▶ _Problem description_:
Show each line of the data below in which "different" occurs.

━━━ Data to examine

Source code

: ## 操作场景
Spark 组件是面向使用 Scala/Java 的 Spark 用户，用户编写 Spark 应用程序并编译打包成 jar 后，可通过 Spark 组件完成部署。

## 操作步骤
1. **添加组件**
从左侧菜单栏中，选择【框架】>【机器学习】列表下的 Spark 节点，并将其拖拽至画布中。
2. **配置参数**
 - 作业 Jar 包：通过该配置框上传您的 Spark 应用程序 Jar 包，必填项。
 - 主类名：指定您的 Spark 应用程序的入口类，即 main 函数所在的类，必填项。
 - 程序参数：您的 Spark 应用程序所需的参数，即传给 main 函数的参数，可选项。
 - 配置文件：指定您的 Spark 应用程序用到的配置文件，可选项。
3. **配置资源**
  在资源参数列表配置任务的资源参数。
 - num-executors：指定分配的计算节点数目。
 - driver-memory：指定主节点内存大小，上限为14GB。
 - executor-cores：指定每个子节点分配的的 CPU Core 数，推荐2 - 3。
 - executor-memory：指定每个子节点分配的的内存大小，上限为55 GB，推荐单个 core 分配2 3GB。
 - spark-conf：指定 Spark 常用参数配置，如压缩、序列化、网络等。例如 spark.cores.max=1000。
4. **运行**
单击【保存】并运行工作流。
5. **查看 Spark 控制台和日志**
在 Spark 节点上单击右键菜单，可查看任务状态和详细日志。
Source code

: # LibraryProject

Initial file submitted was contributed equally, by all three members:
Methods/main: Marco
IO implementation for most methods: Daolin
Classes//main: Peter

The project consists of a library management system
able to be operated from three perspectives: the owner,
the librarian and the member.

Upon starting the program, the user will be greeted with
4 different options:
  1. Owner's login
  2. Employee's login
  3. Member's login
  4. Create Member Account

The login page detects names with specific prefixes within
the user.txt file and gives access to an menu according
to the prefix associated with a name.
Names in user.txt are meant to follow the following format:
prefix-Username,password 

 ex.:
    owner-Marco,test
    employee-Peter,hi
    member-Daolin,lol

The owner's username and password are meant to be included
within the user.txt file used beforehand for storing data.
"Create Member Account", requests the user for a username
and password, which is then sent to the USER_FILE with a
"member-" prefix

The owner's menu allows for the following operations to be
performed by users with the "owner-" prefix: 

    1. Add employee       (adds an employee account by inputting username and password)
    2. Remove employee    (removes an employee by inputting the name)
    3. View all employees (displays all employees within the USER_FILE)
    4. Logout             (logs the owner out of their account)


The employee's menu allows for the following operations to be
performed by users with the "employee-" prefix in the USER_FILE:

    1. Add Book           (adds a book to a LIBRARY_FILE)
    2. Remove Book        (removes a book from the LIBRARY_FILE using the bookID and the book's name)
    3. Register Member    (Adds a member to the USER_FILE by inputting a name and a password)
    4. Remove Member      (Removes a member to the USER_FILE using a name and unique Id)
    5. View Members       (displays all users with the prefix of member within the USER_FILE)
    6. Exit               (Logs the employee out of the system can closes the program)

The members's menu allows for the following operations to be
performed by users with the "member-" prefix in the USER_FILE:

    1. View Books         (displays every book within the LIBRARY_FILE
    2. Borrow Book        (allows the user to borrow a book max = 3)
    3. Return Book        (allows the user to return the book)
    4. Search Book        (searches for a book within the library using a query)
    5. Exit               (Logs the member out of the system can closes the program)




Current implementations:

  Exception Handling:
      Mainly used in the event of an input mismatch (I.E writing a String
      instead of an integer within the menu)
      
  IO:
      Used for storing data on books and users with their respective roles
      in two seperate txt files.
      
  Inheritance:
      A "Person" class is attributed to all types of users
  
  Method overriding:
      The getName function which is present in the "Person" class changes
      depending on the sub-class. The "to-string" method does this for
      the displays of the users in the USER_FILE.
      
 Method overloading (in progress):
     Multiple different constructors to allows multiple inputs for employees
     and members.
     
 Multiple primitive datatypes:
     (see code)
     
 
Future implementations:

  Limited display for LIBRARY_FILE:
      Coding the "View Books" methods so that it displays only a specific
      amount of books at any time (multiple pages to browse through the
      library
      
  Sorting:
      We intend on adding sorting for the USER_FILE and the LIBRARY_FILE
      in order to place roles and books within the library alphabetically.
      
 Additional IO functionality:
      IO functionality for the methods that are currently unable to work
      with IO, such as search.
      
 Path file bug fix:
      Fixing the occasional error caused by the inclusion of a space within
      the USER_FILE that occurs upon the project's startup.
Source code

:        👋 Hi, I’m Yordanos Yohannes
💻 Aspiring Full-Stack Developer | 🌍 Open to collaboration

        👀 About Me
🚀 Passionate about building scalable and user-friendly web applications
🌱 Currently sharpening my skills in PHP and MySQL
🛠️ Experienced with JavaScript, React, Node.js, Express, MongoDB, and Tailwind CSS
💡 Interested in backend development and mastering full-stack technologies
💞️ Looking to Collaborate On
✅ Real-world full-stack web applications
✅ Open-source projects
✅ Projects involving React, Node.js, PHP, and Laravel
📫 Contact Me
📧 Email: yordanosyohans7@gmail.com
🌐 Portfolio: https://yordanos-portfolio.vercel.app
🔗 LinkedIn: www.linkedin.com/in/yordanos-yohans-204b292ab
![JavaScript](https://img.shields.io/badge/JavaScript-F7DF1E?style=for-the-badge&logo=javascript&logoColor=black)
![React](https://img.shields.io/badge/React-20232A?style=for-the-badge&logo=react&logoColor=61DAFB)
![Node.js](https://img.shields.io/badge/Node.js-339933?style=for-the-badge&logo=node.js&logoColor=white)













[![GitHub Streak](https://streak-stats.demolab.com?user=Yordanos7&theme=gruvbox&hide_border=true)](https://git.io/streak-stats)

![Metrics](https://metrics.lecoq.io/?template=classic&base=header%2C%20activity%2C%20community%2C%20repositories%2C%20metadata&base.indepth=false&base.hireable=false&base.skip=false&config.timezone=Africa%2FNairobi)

━━━━━━

▶ _Expected answer_:
4 different options:
     Multiple different constructors to allows multiple inputs for employees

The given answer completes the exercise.